ANN BAILEY: January means wrestling with concession stand food
Ah, January, a time for a fresh start and work on that New Year’s resolutions list. With the holidays in the rear view mirror, tackling the one about eating healthier and getting more exercise should be one of the simpler ones to accomplish, right? Not really.By: Ann Bailey, Grand Forks Herald
Ah, January, a time for a fresh start and work on that New Year’s resolutions list. With the holidays in the rear view mirror, tackling the one about eating healthier and getting more exercise should be one of the simpler ones to accomplish, right?
Not really.
While avoiding treats, fast food and sitting may have been relatively easy in the days before I had two sons participating in sports, that’s not the reality anymore. While they are burning off calories competing on the field or mat. I am putting them on along the sidelines or in the bleachers.
While, food is available at all of the sporting events my sons participate in, I find that concessions at the wrestling meets and tournaments really derail my eating-healthier, doing-more-exercise plan. That’s probably because during wrestling season I am confined to the indoors and spend most of my time sitting. At their track meets and baseball and football games, at least I can pace back and forth to burn off a few calories.
Choices
I’m not faulting the groups sponsoring the concessions at wrestling events because they do provide some nutritious choices such as bananas, apples, baby carrots, etc. I just find the pizza, taco-in-a-bag and super nachos hard to resist. After consuming one of the latter group as a main course, it seems appropriate for me to cap it off with some form of chocolate, whether it be in the form of delicious home-baked treats, such as cupcakes, bars or cookies, or candy. Then, of course, I need a soda to wash it all down.
Because there are several all-day Saturday wrestling tournaments, there’s also ample opportunity to snack on popcorn. I do walk by the salt shaker, which makes me feel a little bit virtuous.
Comfort food
I think that besides tasting good, the foods I consume at the tournaments give me comfort. I am finding that as my sons get older, it’s getting harder, not easier to watch them wrestle. On wrestling days, my stomach gets tied up in knots early in the morning and remains that way throughout the afternoon and into the evening.

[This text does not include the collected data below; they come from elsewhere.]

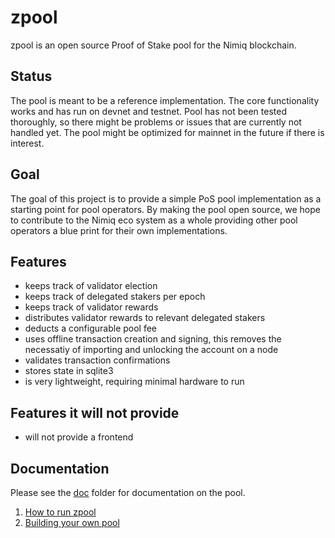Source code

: # zpool
zpool is an open source Proof of Stake pool for the Nimiq blockchain.

## Status
The pool is meant to be a reference implementation. The core functionality works and has run on devnet and testnet. Pool has not been tested thoroughly, so there might be problems or issues that are currently not handled yet. The pool might be optimized for mainnet in the future if there is interest.

## Goal
The goal of this project is to provide a simple PoS pool implementation as a starting point for pool operators. 
By making the pool open source, we hope to contribute to the Nimiq eco system as a whole providing other pool operators a blue print for their own implementations.

## Features
* keeps track of validator election
* keeps track of delegated stakers per epoch
* keeps track of validator rewards
* distributes validator rewards to relevant delegated stakers
* deducts a configurable pool fee 
* uses offline transaction creation and signing, this removes the necessatiy of importing and unlocking the account on a node
* validates transaction confirmations
* stores state in sqlite3
* is very lightweight, requiring minimal hardware to run

## Features it will not provide
* will not provide a frontend

## Documentation
Please see the [doc](/doc/) folder for documentation on the pool.
1. [How to run zpool](/doc/how-to-run.md)
2. [Building your own pool](/doc/DESIGN.md)
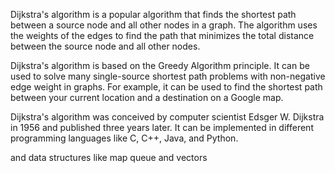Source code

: Dijkstra's algorithm is a popular algorithm that finds the shortest path between a source node and all other nodes in a graph. The algorithm uses the weights of the edges to find the path that minimizes the total distance between the source node and all other nodes. 

Dijkstra's algorithm is based on the Greedy Algorithm principle. It can be used to solve many single-source shortest path problems with non-negative edge weight in graphs. For example, it can be used to find the shortest path between your current location and a destination on a Google map. 

Dijkstra's algorithm was conceived by computer scientist Edsger W. Dijkstra in 1956 and published three years later. It can be implemented in different programming languages like C, C++, Java, and Python.

and data structures like map queue and vectors 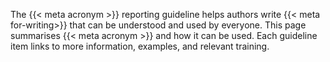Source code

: The {{< meta acronym >}} reporting guideline helps authors write {{< meta for-writing>}} that can be understood and used by everyone. This page summarises {{< meta acronym >}} and how it can be used. Each guideline item links to more information, examples, and relevant training.
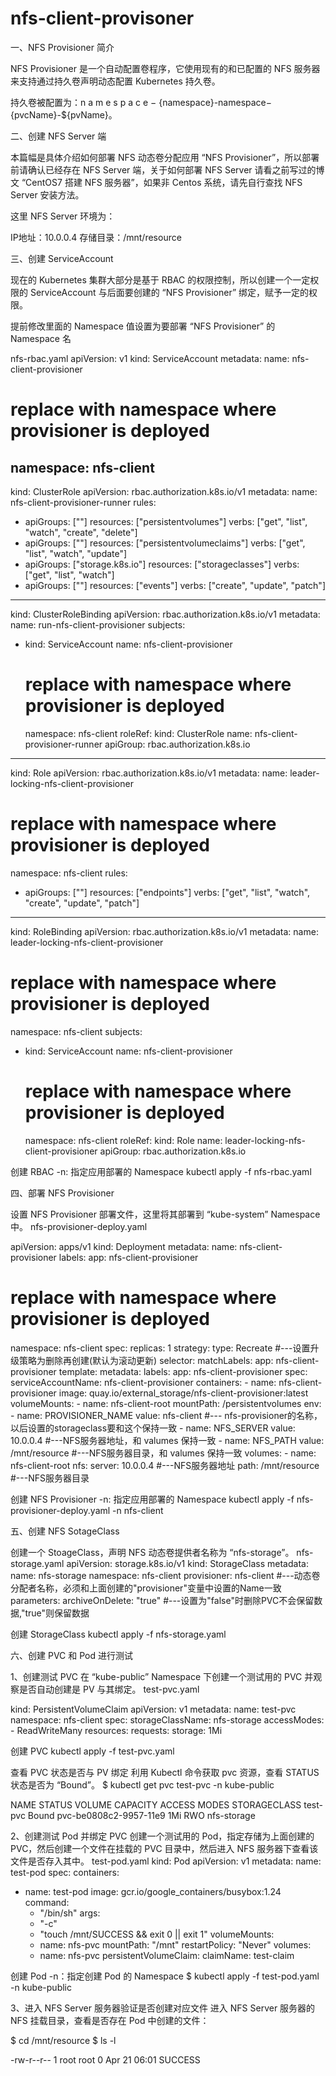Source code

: # nfs-client-provisoner

一、NFS Provisioner 简介

NFS Provisioner 是一个自动配置卷程序，它使用现有的和已配置的 NFS 服务器来支持通过持久卷声明动态配置 Kubernetes 持久卷。

持久卷被配置为：n a m e s p a c e − {namespace}-namespace−{pvcName}-${pvName}。

二、创建 NFS Server 端

本篇幅是具体介绍如何部署 NFS 动态卷分配应用 “NFS Provisioner”，所以部署前请确认已经存在 NFS Server 端，关于如何部署 NFS Server 请看之前写过的博文 “CentOS7 搭建 NFS 服务器”，如果非 Centos 系统，请先自行查找 NFS Server 安装方法。

这里 NFS Server 环境为：

IP地址：10.0.0.4
存储目录：/mnt/resource

三、创建 ServiceAccount

现在的 Kubernetes 集群大部分是基于 RBAC 的权限控制，所以创建一个一定权限的 ServiceAccount 与后面要创建的 “NFS Provisioner” 绑定，赋予一定的权限。

提前修改里面的 Namespace 值设置为要部署 “NFS Provisioner” 的 Namespace 名

nfs-rbac.yaml
apiVersion: v1
kind: ServiceAccount
metadata:
  name: nfs-client-provisioner
  # replace with namespace where provisioner is deployed
  namespace: nfs-client
---
kind: ClusterRole
apiVersion: rbac.authorization.k8s.io/v1
metadata:
  name: nfs-client-provisioner-runner
rules:
  - apiGroups: [""]
    resources: ["persistentvolumes"]
    verbs: ["get", "list", "watch", "create", "delete"]
  - apiGroups: [""]
    resources: ["persistentvolumeclaims"]
    verbs: ["get", "list", "watch", "update"]
  - apiGroups: ["storage.k8s.io"]
    resources: ["storageclasses"]
    verbs: ["get", "list", "watch"]
  - apiGroups: [""]
    resources: ["events"]
    verbs: ["create", "update", "patch"]
---
kind: ClusterRoleBinding
apiVersion: rbac.authorization.k8s.io/v1
metadata:
  name: run-nfs-client-provisioner
subjects:
  - kind: ServiceAccount
    name: nfs-client-provisioner
    # replace with namespace where provisioner is deployed
    namespace: nfs-client
roleRef:
  kind: ClusterRole
  name: nfs-client-provisioner-runner
  apiGroup: rbac.authorization.k8s.io
---
kind: Role
apiVersion: rbac.authorization.k8s.io/v1
metadata:
  name: leader-locking-nfs-client-provisioner
  # replace with namespace where provisioner is deployed
  namespace: nfs-client
rules:
  - apiGroups: [""]
    resources: ["endpoints"]
    verbs: ["get", "list", "watch", "create", "update", "patch"]
---
kind: RoleBinding
apiVersion: rbac.authorization.k8s.io/v1
metadata:
  name: leader-locking-nfs-client-provisioner
  # replace with namespace where provisioner is deployed
  namespace: nfs-client
subjects:
  - kind: ServiceAccount
    name: nfs-client-provisioner
    # replace with namespace where provisioner is deployed
    namespace: nfs-client
roleRef:
  kind: Role
  name: leader-locking-nfs-client-provisioner
  apiGroup: rbac.authorization.k8s.io


创建 RBAC
-n: 指定应用部署的 Namespace
 kubectl apply -f nfs-rbac.yaml

四、部署 NFS Provisioner

设置 NFS Provisioner 部署文件，这里将其部署到 “kube-system” Namespace 中。
nfs-provisioner-deploy.yaml

apiVersion: apps/v1
kind: Deployment
metadata:
  name: nfs-client-provisioner
  labels:
    app: nfs-client-provisioner
  # replace with namespace where provisioner is deployed
  namespace: nfs-client
spec:
  replicas: 1
  strategy:
    type: Recreate    #---设置升级策略为删除再创建(默认为滚动更新)
  selector:
    matchLabels:
      app: nfs-client-provisioner
  template:
    metadata:
      labels:
        app: nfs-client-provisioner
    spec:
      serviceAccountName: nfs-client-provisioner
      containers:
        - name: nfs-client-provisioner
          image: quay.io/external_storage/nfs-client-provisioner:latest
          volumeMounts:
            - name: nfs-client-root
              mountPath: /persistentvolumes
          env:
            - name: PROVISIONER_NAME
              value: nfs-client     #--- nfs-provisioner的名称，以后设置的storageclass要和这个保持一致
            - name: NFS_SERVER
              value: 10.0.0.4    #---NFS服务器地址，和 valumes 保持一致
            - name: NFS_PATH
              value: /mnt/resource    #---NFS服务器目录，和 valumes 保持一致
      volumes:
        - name: nfs-client-root
          nfs:
            server: 10.0.0.4    #---NFS服务器地址
            path: /mnt/resource    #---NFS服务器目录


创建 NFS Provisioner
-n: 指定应用部署的 Namespace
kubectl apply -f nfs-provisioner-deploy.yaml -n nfs-client


五、创建 NFS SotageClass

创建一个 StoageClass，声明 NFS 动态卷提供者名称为 “nfs-storage”。
nfs-storage.yaml
apiVersion: storage.k8s.io/v1
kind: StorageClass
metadata:
  name: nfs-storage
  namespace: nfs-client
provisioner: nfs-client     #---动态卷分配者名称，必须和上面创建的"provisioner"变量中设置的Name一致
parameters:
  archiveOnDelete: "true"   #---设置为"false"时删除PVC不会保留数据,"true"则保留数据


创建 StorageClass
kubectl apply -f nfs-storage.yaml


六、创建 PVC 和 Pod 进行测试

1、创建测试 PVC
在 “kube-public” Namespace 下创建一个测试用的 PVC 并观察是否自动创建是 PV 与其绑定。
test-pvc.yaml

kind: PersistentVolumeClaim
apiVersion: v1
metadata:
  name: test-pvc
  namespace: nfs-client
spec:
  storageClassName: nfs-storage
  accessModes:
    - ReadWriteMany
  resources:
    requests:
      storage: 1Mi

创建 PVC
kubectl apply -f test-pvc.yaml


查看 PVC 状态是否与 PV 绑定
利用 Kubectl 命令获取 pvc 资源，查看 STATUS 状态是否为 “Bound”。
$ kubectl get pvc test-pvc -n kube-public

NAME       STATUS   VOLUME                 CAPACITY   ACCESS MODES   STORAGECLASS
test-pvc   Bound    pvc-be0808c2-9957-11e9 1Mi        RWO            nfs-storage

2、创建测试 Pod 并绑定 PVC
创建一个测试用的 Pod，指定存储为上面创建的 PVC，然后创建一个文件在挂载的 PVC 目录中，然后进入 NFS 服务器下查看该文件是否存入其中。
test-pod.yaml
kind: Pod
apiVersion: v1
metadata:
  name: test-pod
spec:
  containers:
  - name: test-pod
    image: gcr.io/google_containers/busybox:1.24
    command:
      - "/bin/sh"
    args:
      - "-c"
      - "touch /mnt/SUCCESS && exit 0 || exit 1"
    volumeMounts:
      - name: nfs-pvc
        mountPath: "/mnt"
  restartPolicy: "Never"
  volumes:
    - name: nfs-pvc
      persistentVolumeClaim:
        claimName: test-claim


创建 Pod
-n：指定创建 Pod 的 Namespace
$ kubectl apply -f test-pod.yaml -n kube-public


3、进入 NFS Server 服务器验证是否创建对应文件
进入 NFS Server 服务器的 NFS 挂载目录，查看是否存在 Pod 中创建的文件：

$ cd /mnt/resource
$ ls -l

-rw-r--r-- 1 root root 0 Apr 21 06:01 SUCCESS


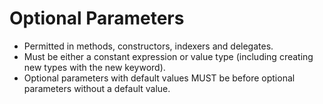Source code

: # Optional Parameters

- Permitted in methods, constructors, indexers and delegates.
- Must be either a constant expression or value type (including creating new types with the new keyword).
- Optional parameters with default values MUST be before optional parameters without a default value.


<!--stackedit_data:
eyJoaXN0b3J5IjpbLTEwOTY3NjgyNjQsLTE5MzQ2NjczNTFdfQ
==
-->
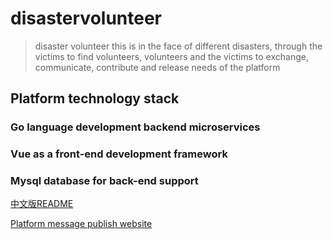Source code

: # disastervolunteer 
> disaster volunteer this is in the face of different disasters, through the victims to find volunteers, volunteers and the victims to exchange, communicate, contribute and release needs of the platform


## Platform technology stack

### Go language development backend microservices

### Vue as a front-end development framework

### Mysql database for back-end support





[中文版README](README-CN.md)


[Platform message publish website](https://disastervolunteer.github.io)

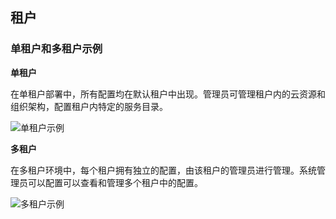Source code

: 

## 租户

### 单租户和多租户示例

**单租户**

在单租户部署中，所有配置均在默认租户中出现。管理员可管理租户内的云资源和组织架构，配置租户内特定的服务目录。

![单租户示例](https://cloudchef.github.io/doc/picture/foundationConcepts/Pic01-单租户.png)

**多租户**

在多租户环境中，每个租户拥有独立的配置，由该租户的管理员进行管理。系统管理员可以配置可以查看和管理多个租户中的配置。

![多租户示例](https://cloudchef.github.io/doc/picture/foundationConcepts/Pic02-多租户.png)



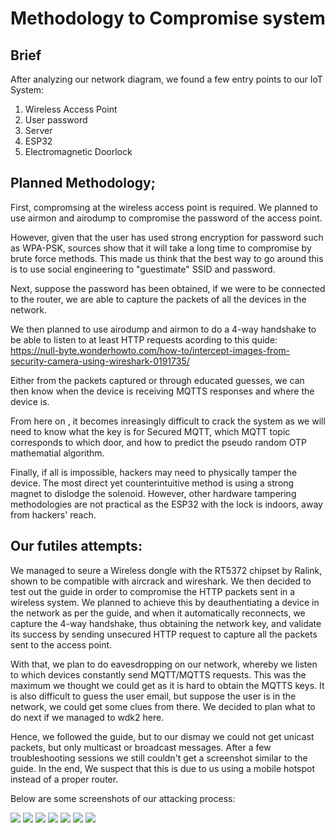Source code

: # Methodology to Compromise system

## Brief
After analyzing our network diagram, we found a few entry points to our IoT System:
1) Wireless Access Point
2) User password
3) Server
4) ESP32 
5) Electromagnetic Doorlock

## Planned Methodology;
First, compromsing at the wireless access point is required. We planned to use airmon and airodump to compromise the password of the access point. 

However, given that the user has used strong encryption for password such as WPA-PSK, sources show that it will take a long time to compromise by brute force methods. This made us think that the best way to go around this is to use social engineering to "guestimate" SSID and password. 

Next, suppose the password has been obtained, if we were to be connected to the router, we are able to capture the packets of all the devices in the network.

We then planned to use airodump and airmon to do a 4-way handshake to be able to listen to at least HTTP requests acording to this quide: https://null-byte.wonderhowto.com/how-to/intercept-images-from-security-camera-using-wireshark-0191735/

Either from the packets captured or through educated guesses, we can then know when the device is receiving MQTTS responses and where the device is.

From here on , it becomes inreasingly difficult to crack the system as we will need to know what the key is for Secured MQTT,  which MQTT topic corresponds to which door, and how to predict the pseudo random OTP mathematial algorithm.

Finally, if all is impossible, hackers may need to physically tamper the device. The most direct yet counterintuitive method is using a strong magnet to dislodge the solenoid. However, other hardware tampering methodologies are not practical as the ESP32 with the lock is indoors, away from hackers' reach.

## Our futiles attempts:

We managed to seure a Wireless dongle with the RT5372 chipset by Ralink, shown to be compatible with aircrack and wireshark. We then decided to test out the guide in order to compromise the HTTP packets sent in a wireless system. We planned to achieve this by deauthentiating a device in the network as per the guide, and when it automatically reconnects, we capture the 4-way handshake, thus obtaining the network key, and validate its success by sending unsecured HTTP request to capture all the packets sent to the access point. 

With that, we plan to do eavesdropping on our network, whereby we listen to which devices constantly send MQTT/MQTTS requests. This was the maximum we thought we could get as it is hard to obtain the MQTTS keys. It is also difficult to guess the user email, but suppose the user is in the network, we could get some clues from there. We decided to plan what to do next if we managed to wdk2 here.

Hence, we followed the guide, but to our dismay we could not get unicast packets, but only multicast or broadcast messages. After a 
few troubleshooting sessions we still couldn't get a screenshot similar to the guide. In the end, We suspect that this is due to us using a mobile hotspot instead of a proper router.

Below are some screenshots of our attacking process:

<img src = "Img/airodump.png"/>
<img src = "Img/wdk3.png"/>
<img src = "Img/airodumpWPA.png"/>
<img src = "Img/network key compromised.png"/>
<img src = "Img/allPacket.png"/>
<img src = "Img/http.png"/>
<img src = "Img/mqtt.png"/>
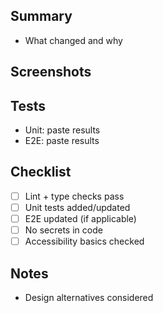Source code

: ## Summary

- What changed and why

## Screenshots

## Tests

- Unit: paste results
- E2E: paste results

## Checklist

- [ ] Lint + type checks pass
- [ ] Unit tests added/updated
- [ ] E2E updated (if applicable)
- [ ] No secrets in code
- [ ] Accessibility basics checked

## Notes

- Design alternatives considered


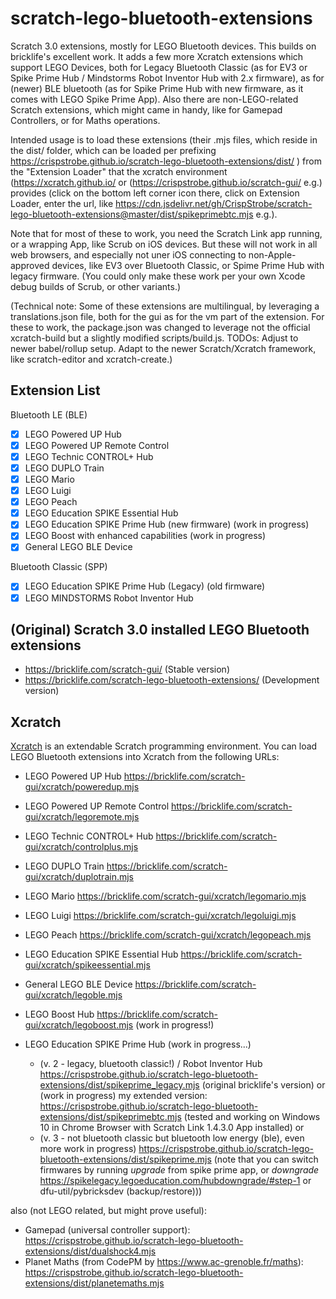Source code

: # scratch-lego-bluetooth-extensions
Scratch 3.0 extensions, mostly for LEGO Bluetooth devices.
This builds on bricklife's excellent work. It adds a few more Xcratch extensions which support LEGO Devices, both for Legacy Bluetooth Classic (as for EV3 or Spike Prime Hub / Mindstorms Robot Inventor Hub with 2.x firmware), as for (newer) BLE bluetooth (as for Spike Prime Hub with new firmware, as it comes with LEGO Spike Prime App).
Also there are non-LEGO-related Scratch extensions, which might came in handy, like for Gamepad Controllers, or for Maths operations.

Intended usage is to load these extensions (their .mjs files, which reside in the dist/ folder, which can be loaded per prefixing https://crispstrobe.github.io/scratch-lego-bluetooth-extensions/dist/ ) from the "Extension Loader" that the xcratch environment (https://xcratch.github.io/ or (https://crispstrobe.github.io/scratch-gui/ e.g.) provides (click on the bottom left corner icon there, click on Extension Loader, enter the url, like https://cdn.jsdelivr.net/gh/CrispStrobe/scratch-lego-bluetooth-extensions@master/dist/spikeprimebtc.mjs e.g.).

Note that for most of these to work, you need the Scratch Link app running, or a wrapping App, like Scrub on iOS devices. But these will not work in all web browsers, and especially not uner iOS connecting to non-Apple-approved devices, like EV3 over Bluetooth Classic, or Spime Prime Hub with legacy firmware. (You could only make these work per your own Xcode debug builds of Scrub, or other variants.)

(Technical note: Some of these extensions are multilingual, by leveraging a translations.json file, both for the gui as for the vm part of the extension. For these to work, the package.json was changed to leverage not the official xcratch-build but a slightly modified scripts/build.js. 
TODOs: Adjust to newer babel/rollup setup. Adapt to the newer Scratch/Xcratch framework, like scratch-editor and xcratch-create.)

## Extension List
Bluetooth LE (BLE)
- [x] LEGO Powered UP Hub
- [x] LEGO Powered UP Remote Control
- [x] LEGO Technic CONTROL+ Hub
- [x] LEGO DUPLO Train
- [x] LEGO Mario
- [x] LEGO Luigi
- [x] LEGO Peach
- [x] LEGO Education SPIKE Essential Hub
- [x] LEGO Education SPIKE Prime Hub (new firmware) (work in progress)
- [x] LEGO Boost with enhanced capabilities (work in progress)
- [x] General LEGO BLE Device

Bluetooth Classic (SPP)
- [x] LEGO Education SPIKE Prime Hub (Legacy) (old firmware)
- [x] LEGO MINDSTORMS Robot Inventor Hub

## (Original) Scratch 3.0 installed LEGO Bluetooth extensions
- https://bricklife.com/scratch-gui/ (Stable version)
- https://bricklife.com/scratch-lego-bluetooth-extensions/ (Development version)

## Xcratch
[Xcratch](https://xcratch.github.io) is an extendable Scratch programming environment. You can load LEGO Bluetooth extensions into Xcratch from the following URLs:
- LEGO Powered UP Hub https://bricklife.com/scratch-gui/xcratch/poweredup.mjs
- LEGO Powered UP Remote Control https://bricklife.com/scratch-gui/xcratch/legoremote.mjs
- LEGO Technic CONTROL+ Hub https://bricklife.com/scratch-gui/xcratch/controlplus.mjs
- LEGO DUPLO Train https://bricklife.com/scratch-gui/xcratch/duplotrain.mjs
- LEGO Mario https://bricklife.com/scratch-gui/xcratch/legomario.mjs
- LEGO Luigi https://bricklife.com/scratch-gui/xcratch/legoluigi.mjs
- LEGO Peach https://bricklife.com/scratch-gui/xcratch/legopeach.mjs
- LEGO Education SPIKE Essential Hub https://bricklife.com/scratch-gui/xcratch/spikeessential.mjs
- General LEGO BLE Device https://bricklife.com/scratch-gui/xcratch/legoble.mjs

- LEGO Boost Hub https://bricklife.com/scratch-gui/xcratch/legoboost.mjs (work in progress!)

- LEGO Education SPIKE Prime Hub (work in progress...)
  - (v. 2 - legacy, bluetooth classic!) / Robot Inventor Hub https://crispstrobe.github.io/scratch-lego-bluetooth-extensions/dist/spikeprime_legacy.mjs (original bricklife's version) or (work in progress) my extended version: https://crispstrobe.github.io/scratch-lego-bluetooth-extensions/dist/spikeprimebtc.mjs (tested and working on Windows 10 in Chrome Browser with Scratch Link 1.4.3.0 App installed) or
  - (v. 3 - not bluetooth classic but bluetooth low energy (ble), even more work in progress) https://crispstrobe.github.io/scratch-lego-bluetooth-extensions/dist/spikeprime.mjs
    (note that you can switch firmwares by running *upgrade* from spike prime app, or *downgrade* https://spikelegacy.legoeducation.com/hubdowngrade/#step-1 or dfu-util/pybricksdev (backup/restore)))

also (not LEGO related, but might prove useful):
- Gamepad (universal controller support): https://crispstrobe.github.io/scratch-lego-bluetooth-extensions/dist/dualshock4.mjs
- Planet Maths (from CodePM by https://www.ac-grenoble.fr/maths): https://crispstrobe.github.io/scratch-lego-bluetooth-extensions/dist/planetemaths.mjs
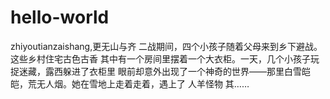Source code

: # hello-world
zhiyoutianzaishang,更无山与齐
二战期间，四个小孩子随着父母来到乡下避战。这些乡村住宅古色古香
其中有一个房间里摆着一个大衣柜。一天，几个小孩子玩捉迷藏，露西躲进了衣柜里
眼前却意外出现了一个神奇的世界——那里白雪皑皑，荒无人烟。她在雪地上走着走着，遇上了 人羊怪物
其……
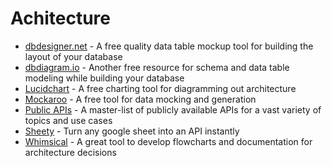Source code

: # Achitecture

- [dbdesigner.net](https://www.dbdesigner.net/) - A free quality data table mockup tool for building the layout of your database
- [dbdiagram.io](https://dbdiagram.io/home) - Another free resource for schema and data table modeling while building your database
- [Lucidchart](https://www.lucidchart.com/pages/) - A free charting tool for diagramming out architecture
- [Mockaroo](https://www.mockaroo.com/) - A free tool for data mocking and generation
- [Public APIs](https://github.com/toddmotto/public-apis) - A master-list of publicly available APIs for a vast variety of topics and use cases
- [Sheety](https://sheety.co/) - Turn any google sheet into an API instantly
- [Whimsical](https://whimsical.com/) - A great tool to develop flowcharts and documentation for architecture decisions
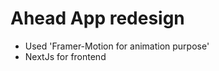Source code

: <h1>Ahead App redesign</h1>
<ul>
  <li>Used 'Framer-Motion for animation purpose'</li>
  <li>NextJs for frontend</li>
</ul>
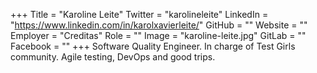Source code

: +++
Title = "Karoline Leite"
Twitter = "karolineleite"
LinkedIn = "https://www.linkedin.com/in/karolxavierleite/"
GitHub = ""
Website = ""
Employer = "Creditas"
Role = ""
Image = "karoline-leite.jpg"
GitLab = ""
Facebook = ""
+++
Software Quality Engineer. In charge of Test Girls community. Agile testing, DevOps and good trips.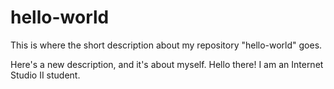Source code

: # hello-world
This is where the short description about my repository "hello-world" goes.

Here's a new description, and it's about myself.  Hello there!  I am an Internet Studio II student.
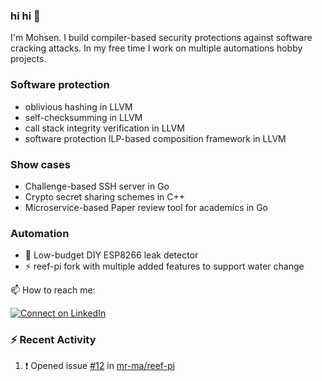 ### hi hi 👋

I'm Mohsen. I build compiler-based security protections against software cracking attacks.
In my free time I work on multiple automations hobby projects. 

### Software protection

- oblivious hashing in LLVM
- self-checksumming in LLVM
- call stack integrity verification in LLVM
- software protection ILP-based composition framework in LLVM

### Show cases

- Challenge-based SSH server in Go
- Crypto secret sharing schemes in C++
- Microservice-based Paper review tool for academics in Go


### Automation

- 🌱 Low-budget DIY ESP8266 leak detector
- ⚡ reef-pi fork with multiple added features to support water change


📫 How to reach me:

[![Connect on LinkedIn](https://img.shields.io/badge/--linkedin?label=LinkedIn&logo=LinkedIn&style=social)](https://www.linkedin.com/in/mahmadvand)

### :zap: Recent Activity
<!--START_SECTION:activity-->
1. ❗️ Opened issue [#12](https://github.com/mr-ma/reef-pi/issues/12) in [mr-ma/reef-pi](https://github.com/mr-ma/reef-pi)
<!--END_SECTION:activity-->

<!-- <a href=""><img src="https://raw.githubusercontent.com/mr-ma/mr-ma/main/.../rnm.svg" width="100%" height="100%"></a> -->
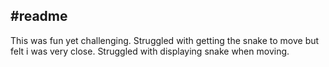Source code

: #readme
---
This was fun yet challenging. Struggled with getting the snake to move but felt i was very close. Struggled with displaying snake when moving.
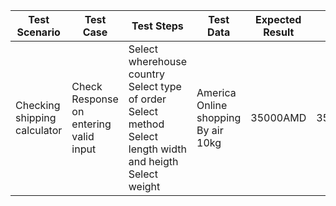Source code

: | Test Scenario | Test Case | Test Steps | Test Data | Expected Result | Actual Result | Status |
| ------------- | --------- | ---------- | --------- | --------------- | ------------- | ------ |
| Checking shipping calculator | Check Response on entering valid input | Select wherehouse country <br/> Select type of order <br/> Select method <br/> Select length width and heigth <br/> Select weight | America<br/>Online shopping<br/>By air<br/>10kg | 35000AMD | 35000AMD | Pass |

While I am not a vocal wrestling mom and it may be hard to tell on the outside how I anxious I become during my sons’ matches, on the inside I am agonizing. Doing something with my hands, such as popping food into my mouth is my alternative to clenching my fists and digging my fingernails into my palms.
I know that I could avoid the healthy eating landmines if I used more will power and chose from the healthy foods that are available. I also know that I could bring my own lunch and save both cash and calories.
But I do neither and accept the fact that I may weigh a little more by the end of the wrestling season than I did when I started. That doesn’t mean that I’ve given up on my better-eating, more exercise New Year’s resolution, it just means I’ve postponed it until late February when the wrestling season is over. I should be able to stick to it — until the track season commences in a couple of months.